A String of Pearls (Spurgeon) Part Three

A SERMON
DELIVERED ON LORD’S-DAY MORNING, AUGUST 28, 1870,
BY C. H. SPURGEON,
AT THE METROPOLITAN TABERNACLE, NEWINGTON.

“Blessed be the God and Father of our Lord Jesus Christ, which according to his abundant mercy has begotten us again unto a lively hope by the resurrection of Jesus Christ from the dead, to an inheritance incorruptible, and undefiled, and that fades not away, reserved in heaven for you, who are kept by the power of God through faith unto salvation ready to be revealed in the last time.”
– 1 Peter 1:3-5

The next great blessing in the text is that OF INCORRUPTIBLE LIFE.

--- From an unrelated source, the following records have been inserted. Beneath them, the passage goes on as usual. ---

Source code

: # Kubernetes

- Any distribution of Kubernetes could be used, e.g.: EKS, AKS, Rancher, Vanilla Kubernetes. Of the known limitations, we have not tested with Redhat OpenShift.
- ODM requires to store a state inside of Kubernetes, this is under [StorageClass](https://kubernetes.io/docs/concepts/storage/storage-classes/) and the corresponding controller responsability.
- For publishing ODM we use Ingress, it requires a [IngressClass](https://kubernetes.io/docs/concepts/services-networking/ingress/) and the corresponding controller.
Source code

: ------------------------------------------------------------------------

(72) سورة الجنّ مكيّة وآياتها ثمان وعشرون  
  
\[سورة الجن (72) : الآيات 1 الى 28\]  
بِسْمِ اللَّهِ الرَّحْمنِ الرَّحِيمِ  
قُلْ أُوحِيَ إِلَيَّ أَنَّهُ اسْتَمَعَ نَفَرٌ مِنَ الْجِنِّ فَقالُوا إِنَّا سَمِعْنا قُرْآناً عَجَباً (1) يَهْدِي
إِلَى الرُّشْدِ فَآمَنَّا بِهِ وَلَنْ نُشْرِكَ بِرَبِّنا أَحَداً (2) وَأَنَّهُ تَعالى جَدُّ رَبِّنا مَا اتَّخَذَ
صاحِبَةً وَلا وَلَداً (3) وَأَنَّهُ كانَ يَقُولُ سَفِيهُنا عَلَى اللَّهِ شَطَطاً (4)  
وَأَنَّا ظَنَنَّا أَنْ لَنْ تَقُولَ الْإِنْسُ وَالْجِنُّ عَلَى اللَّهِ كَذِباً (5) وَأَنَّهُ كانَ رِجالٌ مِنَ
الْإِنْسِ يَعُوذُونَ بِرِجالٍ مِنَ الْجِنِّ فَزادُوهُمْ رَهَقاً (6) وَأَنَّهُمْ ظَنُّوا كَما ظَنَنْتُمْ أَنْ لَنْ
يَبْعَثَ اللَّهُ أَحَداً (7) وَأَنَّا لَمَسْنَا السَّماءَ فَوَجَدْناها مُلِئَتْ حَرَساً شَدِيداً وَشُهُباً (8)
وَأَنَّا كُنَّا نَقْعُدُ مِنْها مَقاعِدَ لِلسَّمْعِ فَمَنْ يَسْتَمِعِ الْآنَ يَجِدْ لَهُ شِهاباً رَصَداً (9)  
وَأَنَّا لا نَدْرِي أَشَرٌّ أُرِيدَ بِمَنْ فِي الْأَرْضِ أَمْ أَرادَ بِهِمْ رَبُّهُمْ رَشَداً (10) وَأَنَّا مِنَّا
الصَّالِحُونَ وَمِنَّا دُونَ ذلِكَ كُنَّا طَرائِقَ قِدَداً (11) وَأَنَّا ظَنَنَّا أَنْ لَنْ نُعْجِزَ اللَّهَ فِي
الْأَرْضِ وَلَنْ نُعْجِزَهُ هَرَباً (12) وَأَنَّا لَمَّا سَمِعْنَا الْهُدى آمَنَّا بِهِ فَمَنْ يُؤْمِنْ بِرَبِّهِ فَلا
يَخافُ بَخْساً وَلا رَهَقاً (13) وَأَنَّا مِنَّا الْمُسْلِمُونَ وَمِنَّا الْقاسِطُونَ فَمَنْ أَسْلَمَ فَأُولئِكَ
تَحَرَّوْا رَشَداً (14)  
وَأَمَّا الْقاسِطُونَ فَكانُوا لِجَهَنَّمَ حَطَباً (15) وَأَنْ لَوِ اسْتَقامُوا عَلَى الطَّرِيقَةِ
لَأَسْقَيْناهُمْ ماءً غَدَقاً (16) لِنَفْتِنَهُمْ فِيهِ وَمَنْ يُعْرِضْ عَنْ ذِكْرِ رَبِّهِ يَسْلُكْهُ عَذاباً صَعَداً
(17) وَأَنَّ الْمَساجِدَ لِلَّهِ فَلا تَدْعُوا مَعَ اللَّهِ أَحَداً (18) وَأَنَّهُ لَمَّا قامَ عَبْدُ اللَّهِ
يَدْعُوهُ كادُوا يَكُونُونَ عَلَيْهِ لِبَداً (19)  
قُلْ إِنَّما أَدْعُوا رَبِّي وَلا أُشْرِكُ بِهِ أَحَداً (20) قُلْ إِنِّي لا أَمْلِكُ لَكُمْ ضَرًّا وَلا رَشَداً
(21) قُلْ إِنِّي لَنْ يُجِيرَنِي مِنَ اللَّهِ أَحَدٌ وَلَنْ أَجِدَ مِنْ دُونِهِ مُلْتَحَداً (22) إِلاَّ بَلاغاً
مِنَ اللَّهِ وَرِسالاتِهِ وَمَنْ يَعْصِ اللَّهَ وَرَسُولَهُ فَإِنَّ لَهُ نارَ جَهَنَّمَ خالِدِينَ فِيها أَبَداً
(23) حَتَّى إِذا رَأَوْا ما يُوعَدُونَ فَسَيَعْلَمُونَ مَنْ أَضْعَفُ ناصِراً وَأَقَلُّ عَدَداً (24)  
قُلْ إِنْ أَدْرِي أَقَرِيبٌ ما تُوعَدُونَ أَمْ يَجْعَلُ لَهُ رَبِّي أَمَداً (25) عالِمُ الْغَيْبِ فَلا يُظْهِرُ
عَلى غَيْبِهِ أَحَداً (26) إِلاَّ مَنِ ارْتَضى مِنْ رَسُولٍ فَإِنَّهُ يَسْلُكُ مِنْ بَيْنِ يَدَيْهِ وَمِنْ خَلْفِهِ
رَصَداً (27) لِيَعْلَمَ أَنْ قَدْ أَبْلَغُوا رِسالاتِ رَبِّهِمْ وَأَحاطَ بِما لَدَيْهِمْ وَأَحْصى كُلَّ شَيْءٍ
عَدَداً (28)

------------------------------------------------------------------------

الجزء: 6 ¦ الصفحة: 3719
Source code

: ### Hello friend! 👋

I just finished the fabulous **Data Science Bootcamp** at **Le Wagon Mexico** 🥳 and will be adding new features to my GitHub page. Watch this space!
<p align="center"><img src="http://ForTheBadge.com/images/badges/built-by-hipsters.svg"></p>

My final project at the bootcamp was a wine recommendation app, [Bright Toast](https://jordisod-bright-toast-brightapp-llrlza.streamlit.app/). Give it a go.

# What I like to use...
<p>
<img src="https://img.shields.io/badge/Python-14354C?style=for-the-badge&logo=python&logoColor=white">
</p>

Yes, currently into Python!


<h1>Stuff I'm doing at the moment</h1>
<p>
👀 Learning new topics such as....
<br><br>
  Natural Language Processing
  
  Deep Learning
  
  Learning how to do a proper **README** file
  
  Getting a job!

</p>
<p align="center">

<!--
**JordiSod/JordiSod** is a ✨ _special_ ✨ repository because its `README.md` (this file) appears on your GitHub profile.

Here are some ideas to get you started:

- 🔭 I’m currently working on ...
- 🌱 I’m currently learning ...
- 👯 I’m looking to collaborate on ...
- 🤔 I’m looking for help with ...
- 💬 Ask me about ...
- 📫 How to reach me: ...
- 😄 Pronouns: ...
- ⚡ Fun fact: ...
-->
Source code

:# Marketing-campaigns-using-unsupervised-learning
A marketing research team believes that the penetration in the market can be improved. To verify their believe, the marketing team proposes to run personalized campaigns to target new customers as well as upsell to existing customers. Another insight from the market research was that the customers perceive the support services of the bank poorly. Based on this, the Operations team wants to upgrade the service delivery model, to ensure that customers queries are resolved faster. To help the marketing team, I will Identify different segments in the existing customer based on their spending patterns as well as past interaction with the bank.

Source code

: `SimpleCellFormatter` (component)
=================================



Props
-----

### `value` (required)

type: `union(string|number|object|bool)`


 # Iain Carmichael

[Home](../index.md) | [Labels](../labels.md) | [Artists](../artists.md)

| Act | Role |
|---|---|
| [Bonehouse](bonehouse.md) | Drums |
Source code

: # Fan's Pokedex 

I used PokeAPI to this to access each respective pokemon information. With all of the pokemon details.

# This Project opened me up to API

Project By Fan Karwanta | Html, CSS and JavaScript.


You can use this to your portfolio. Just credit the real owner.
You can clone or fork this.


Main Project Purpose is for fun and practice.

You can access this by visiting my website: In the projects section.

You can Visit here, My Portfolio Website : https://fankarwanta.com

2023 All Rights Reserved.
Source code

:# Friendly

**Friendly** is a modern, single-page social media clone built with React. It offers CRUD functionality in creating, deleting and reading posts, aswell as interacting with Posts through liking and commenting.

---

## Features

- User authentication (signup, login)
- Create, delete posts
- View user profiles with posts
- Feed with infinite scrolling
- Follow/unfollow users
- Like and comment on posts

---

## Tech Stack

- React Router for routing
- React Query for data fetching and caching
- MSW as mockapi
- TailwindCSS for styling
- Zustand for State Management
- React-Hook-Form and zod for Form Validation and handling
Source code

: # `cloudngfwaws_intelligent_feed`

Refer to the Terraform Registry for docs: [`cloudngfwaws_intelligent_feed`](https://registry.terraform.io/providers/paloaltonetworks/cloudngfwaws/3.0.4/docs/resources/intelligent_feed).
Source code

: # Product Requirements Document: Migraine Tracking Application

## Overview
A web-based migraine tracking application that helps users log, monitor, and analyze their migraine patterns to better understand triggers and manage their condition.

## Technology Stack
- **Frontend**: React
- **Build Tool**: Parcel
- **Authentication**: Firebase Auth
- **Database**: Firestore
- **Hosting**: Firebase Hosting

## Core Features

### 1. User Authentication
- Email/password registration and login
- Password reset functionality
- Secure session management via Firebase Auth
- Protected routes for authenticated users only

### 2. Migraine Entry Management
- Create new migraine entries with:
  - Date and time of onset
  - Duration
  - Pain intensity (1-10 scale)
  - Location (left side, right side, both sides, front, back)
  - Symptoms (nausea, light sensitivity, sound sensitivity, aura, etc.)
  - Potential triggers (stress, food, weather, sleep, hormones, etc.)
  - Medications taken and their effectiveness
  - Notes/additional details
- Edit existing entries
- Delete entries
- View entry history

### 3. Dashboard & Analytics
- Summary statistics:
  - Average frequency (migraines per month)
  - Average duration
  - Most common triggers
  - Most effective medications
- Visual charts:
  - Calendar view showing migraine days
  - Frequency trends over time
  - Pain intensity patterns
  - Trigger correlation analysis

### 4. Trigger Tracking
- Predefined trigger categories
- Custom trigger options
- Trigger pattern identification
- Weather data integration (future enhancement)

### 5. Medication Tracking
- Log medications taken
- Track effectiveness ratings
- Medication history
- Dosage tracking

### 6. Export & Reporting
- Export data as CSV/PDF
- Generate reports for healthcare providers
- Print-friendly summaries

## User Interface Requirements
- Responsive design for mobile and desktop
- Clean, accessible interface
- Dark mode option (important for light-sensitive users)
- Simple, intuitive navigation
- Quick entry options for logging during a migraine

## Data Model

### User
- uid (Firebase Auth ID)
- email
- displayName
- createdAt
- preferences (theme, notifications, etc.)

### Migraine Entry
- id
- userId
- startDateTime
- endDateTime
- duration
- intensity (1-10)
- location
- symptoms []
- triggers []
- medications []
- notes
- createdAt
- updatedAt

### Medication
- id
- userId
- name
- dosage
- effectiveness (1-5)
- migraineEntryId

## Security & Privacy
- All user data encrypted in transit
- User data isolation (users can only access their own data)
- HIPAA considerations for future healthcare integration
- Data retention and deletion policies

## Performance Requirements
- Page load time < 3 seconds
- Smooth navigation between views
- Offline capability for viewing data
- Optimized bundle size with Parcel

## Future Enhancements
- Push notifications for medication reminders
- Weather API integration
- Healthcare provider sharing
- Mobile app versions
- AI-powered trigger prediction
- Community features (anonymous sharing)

Mark that, O believer. “The God and Father of our Lord Jesus Christ, according to His abundant mercy, has begotten us again unto a lively hope.” One of the first displays of divine mercy which weexperience is being begotten again. Our first birth gave us the image of the first Adam—“earthly,” our second birth, and that alone, gives us the image of the second Adam, which is “heavenly.” To be begotten once may be a curse, to be begotten again is everlastingly and assuredly a blessing. To be born once may be a subject for eternal bewailing, to be born a second time will be the theme of a joyful and
unending song.

My brethren, saints “begotten again unto a lively hope” in the hour of their regeneration, when they are “born again from above.” Have we been so born? If we have, we enjoy a blessing far exceeding anything which the natural man can dream of, the Holy Spirit comes upon the chosen in the hour appointed, and creates in them a new heart and a right spirit, in a supernatural manner a new principle is implanted, a new life is created within the soul. Just as assuredly as our first birth gives us being from
our former nothingness, our new life brings us from utter death into the world of spirit, and into newness of life. We are new born by the “incorruptible seed which lives and abides forever.” Not the fancied regeneration of those who impute to a mere ceremonial invented by men a change which is altogether of God’s own working, it is not an imaginary charm worked by incantations and aspergings over an unconscious babe, but a real creation, a true life, not fictitious, but actual and operative, and one which
is found to reveal itself in righteousness and true holiness.

You shall know this new life by the faith and the repentance which always come with it wherever God Himself is pleased to work it. The new life of a Christian is divine in its origin—God has begotten us. The new life comes not from man, it is wrought by the operation of the Holy Ghost. As certainly as God spoke and it was done, in the creation of the world, so He speaks in the heart of man, and it is done, and the new creature is born. The new life in us, as it has a divine origin, has also a divine nature.

You are made partakers of the divine nature. The life of a Christian is the life of God—God dwells in him. The Holy Spirit Himself enters the believer and abides in him, and makes him a living man.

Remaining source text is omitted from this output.